Ach Schaffe musst du wieder rumlügen das sich die Balken biegen?

Nvidias Umsatzrückgang beträgt 700 Millionen zum Q4 2017 (2,9 Millionen $ Umsatz), wähend AMD seinen Umsatz steigern konnte zum Q4 2017 (1,34 Milliarden $) zu aktuell 1,42 Miliarden $ Umsatz und die Prognose von Nvidia für das nächste Quartal kennst du doch noch gar nicht!
Während Nvidia in diesem Quartal schon Abstürzt im Vergleich zum Q4 2017, schafft es AMD wenigstens den Umsatz leicht auszubauen und ich bin gespannt, wie du dann die Prognose von Nvidia für Q1 2019 kommentierst, vor allen dingen nachdem Nvidia praktisch mit dem Release von der 1160TI sein ganzes Pulver für dieses Jahr verschossen hat, während bei AMD von Mai bis August unzählige Releases im CPU und GPU Bereich anstehen!


----------



## Schaffe89 (30. Januar 2019)

Don-71 schrieb:


> Ach Schaffe musst du wieder rumlügen das sich die Balken biegen?

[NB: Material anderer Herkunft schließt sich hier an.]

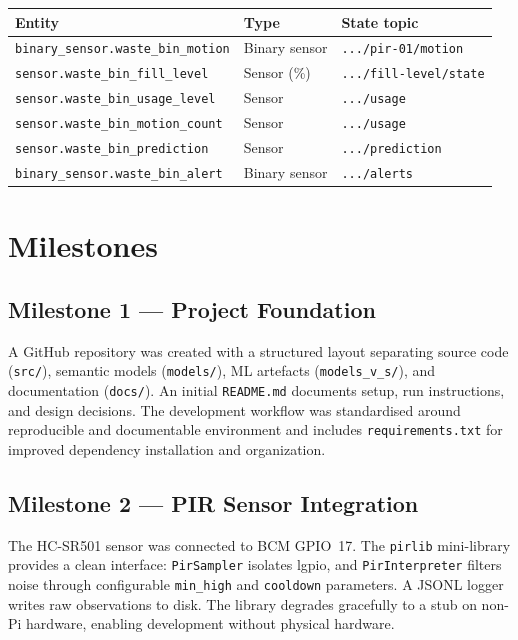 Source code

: \documentclass[10pt,a4paper]{article}
\begin{document}
\begin{center}
\begin{tabular}{@{}lll@{}}
\toprule
\textbf{Entity} & \textbf{Type} & \textbf{State topic} \\
\midrule
\texttt{binary\_sensor.waste\_bin\_motion}  & Binary sensor & \texttt{.../pir-01/motion} \\
\texttt{sensor.waste\_bin\_fill\_level}     & Sensor (\%)   & \texttt{.../fill-level/state} \\
\texttt{sensor.waste\_bin\_usage\_level}    & Sensor        & \texttt{.../usage} \\
\texttt{sensor.waste\_bin\_motion\_count}   & Sensor        & \texttt{.../usage} \\
\texttt{sensor.waste\_bin\_prediction}      & Sensor        & \texttt{.../prediction} \\
\texttt{binary\_sensor.waste\_bin\_alert}   & Binary sensor & \texttt{.../alerts} \\
\bottomrule
\end{tabular}
\end{center}

\section{Milestones}

\subsection{Milestone 1 --- Project Foundation}

A GitHub repository was created with a structured layout separating source code
(\texttt{src/}), semantic models (\texttt{models/}), ML artefacts (\texttt{models\_v\_s/}),
and documentation (\texttt{docs/}). An initial \texttt{README.md} documents setup,
run instructions, and design decisions. The development workflow was standardised
around reproducible and documentable environment and includes \texttt{requirements.txt} for improved dependency installation and organization.

\subsection{Milestone 2 --- PIR Sensor Integration}

The HC-SR501 sensor was connected to BCM GPIO~17. The \texttt{pirlib} mini-library
provides a clean interface: \texttt{PirSampler} isolates lgpio, and
\texttt{PirInterpreter} filters noise through configurable \texttt{min\_high} and
\texttt{cooldown} parameters. A JSONL logger writes raw observations to disk.
The library degrades gracefully to a stub on non-Pi hardware, enabling development
without physical hardware.
\end{document}
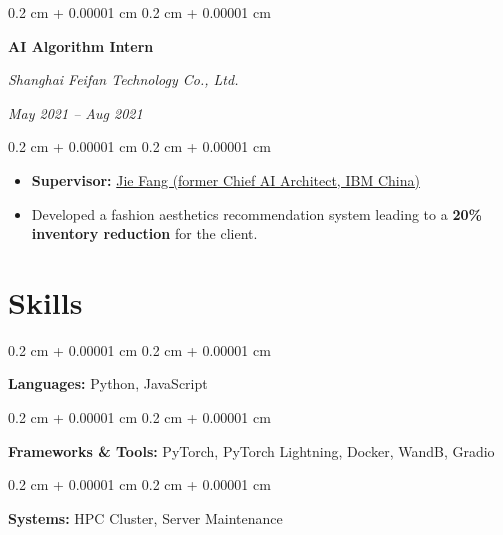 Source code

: \documentclass[10pt, letterpaper]{article}
\newenvironment{highlights}{
    \begin{itemize}[
        topsep=0.05 cm,
        parsep=0.05 cm,
        partopsep=0pt,
        itemsep=0pt,
        leftmargin=0.4 cm + 10pt
    ]
}{
    \end{itemize}
} %
\newenvironment{onecolentry}{
    \begin{adjustwidth}{
        0.2 cm + 0.00001 cm
    }{
        0.2 cm + 0.00001 cm
    }
}{
    \end{adjustwidth}
} %
\newenvironment{twocolentry}[2][]{
    \onecolentry
    \def\secondColumn{#2}
    \setcolumnwidth{\fill, 4.5 cm}
    \begin{paracol}{2}
}{
    \switchcolumn \raggedleft \secondColumn
    \end{paracol}
    \endonecolentry
} %
\begin{document}
    \vspace{0.1cm}

    \begin{twocolentry}{
        \textit{May 2021 – Aug 2021}
    }
        \textbf{AI Algorithm Intern}
        
        \textit{Shanghai Feifan Technology Co., Ltd.}
    \end{twocolentry}
    \begin{onecolentry}
        \begin{highlights}
            \item \textbf{Supervisor:} \href{https://www.linkedin.com/in/jie-fang-28293740}{Jie Fang (former Chief AI Architect, IBM China)}
            \item Developed a fashion aesthetics recommendation system leading to a \textbf{20\% inventory reduction} for the client.
        \end{highlights}
    \end{onecolentry}
    
    \section{Skills}
        \begin{onecolentry}
            \textbf{Languages:} Python, JavaScript
        \end{onecolentry}
        \begin{onecolentry}
            \textbf{Frameworks \& Tools:} PyTorch, PyTorch Lightning, Docker, WandB, Gradio
        \end{onecolentry}
        \begin{onecolentry}
            \textbf{Systems:} HPC Cluster, Server Maintenance
        \end{onecolentry}
\end{document}
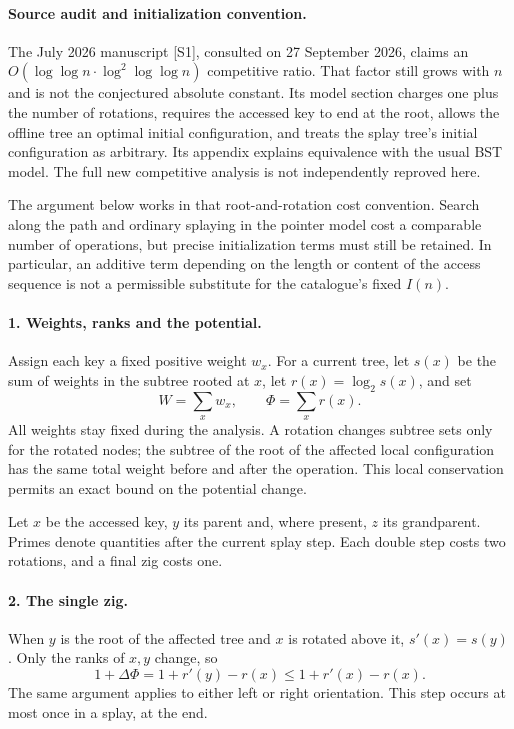 \documentclass[11pt]{article}
\begin{document}
\paragraph{Source audit and initialization convention.}
The July 2026 manuscript [S1], consulted on 27 September 2026, claims an $O(\log\log n\cdot\log^2\log\log n)$ competitive ratio. That factor still grows with $n$ and is not the conjectured absolute constant. Its model section charges one plus the number of rotations, requires the accessed key to end at the root, allows the offline tree an optimal initial configuration, and treats the splay tree's initial configuration as arbitrary. Its appendix explains equivalence with the usual BST model. The full new competitive analysis is not independently reproved here.

The argument below works in that root-and-rotation cost convention. Search along the path and ordinary splaying in the pointer model cost a comparable number of operations, but precise initialization terms must still be retained. In particular, an additive term depending on the length or content of the access sequence is not a permissible substitute for the catalogue's fixed $I(n)$.

\paragraph{1. Weights, ranks and the potential.}
Assign each key a fixed positive weight $w_x$. For a current tree, let $s(x)$ be the sum of weights in the subtree rooted at $x$, let $r(x)=\log_2s(x)$, and set
\[
 W=\sum_xw_x,\qquad \Phi=\sum_x r(x).
\]
All weights stay fixed during the analysis. A rotation changes subtree sets only for the rotated nodes; the subtree of the root of the affected local configuration has the same total weight before and after the operation. This local conservation permits an exact bound on the potential change.

Let $x$ be the accessed key, $y$ its parent and, where present, $z$ its grandparent. Primes denote quantities after the current splay step. Each double step costs two rotations, and a final zig costs one.

\paragraph{2. The single zig.}
When $y$ is the root of the affected tree and $x$ is rotated above it, $s'(x)=s(y)$. Only the ranks of $x,y$ change, so
\[
 1+\Delta\Phi=1+r'(y)-r(x)
 \le1+r'(x)-r(x).
\]
The same argument applies to either left or right orientation. This step occurs at most once in a splay, at the end.
\end{document}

AMD blickt auf einen Umsatzrückgang von 24% im nächsten Quartal zum Vorjahr. 
Das ist auch ein starker Einbruch und schaut man sich dieses Quartal an, erwähnt AMD nicht mal den GPU Part, weil die Zahlen alleine durch Semi Custom, Server, OEM und Data enter einigermaßen auf Kurs gehalten werden. 

Setzt man die Zahlen in Relation zu Nvidia sind 24% Rückgang fürs nächste Quartal und auch der deutliche Rückgang in diesem Quartal zu dem im letzten Jahr (GPU Sparte) mit Nvidias Zahlen vergleichbar, zumal diese keine CPU und Custom Sparte besitzen. 

So zu tun als wäre das bei NVidia so schlimm und bei AMD sei alles Prima, ist einfach nur pures Fakten leugnen. 



Don-71 schrieb:


> Nvidias Umsatzrückgang beträgt 700 Millionen zum Q4 2017 (2,9 Millionen $ Umsatz), wähend AMD seinen Umsatz steigern konnte zum Q4 2017 (1,34 Milliarden $) zu aktuell 1,42 Miliarden $ Umsatz und die Prognose von Nvidia für das nächste Quartal kennst du doch noch gar nicht!



Ja das stimmt, man hat den Umsatz leicht gegenüber letzten Jahr gesteigert, allerdings musst du doch auch sehen, dass Nvidia auf einem ganz anderen Niveau liegt, gerade auch mit der Mining Blase lag. 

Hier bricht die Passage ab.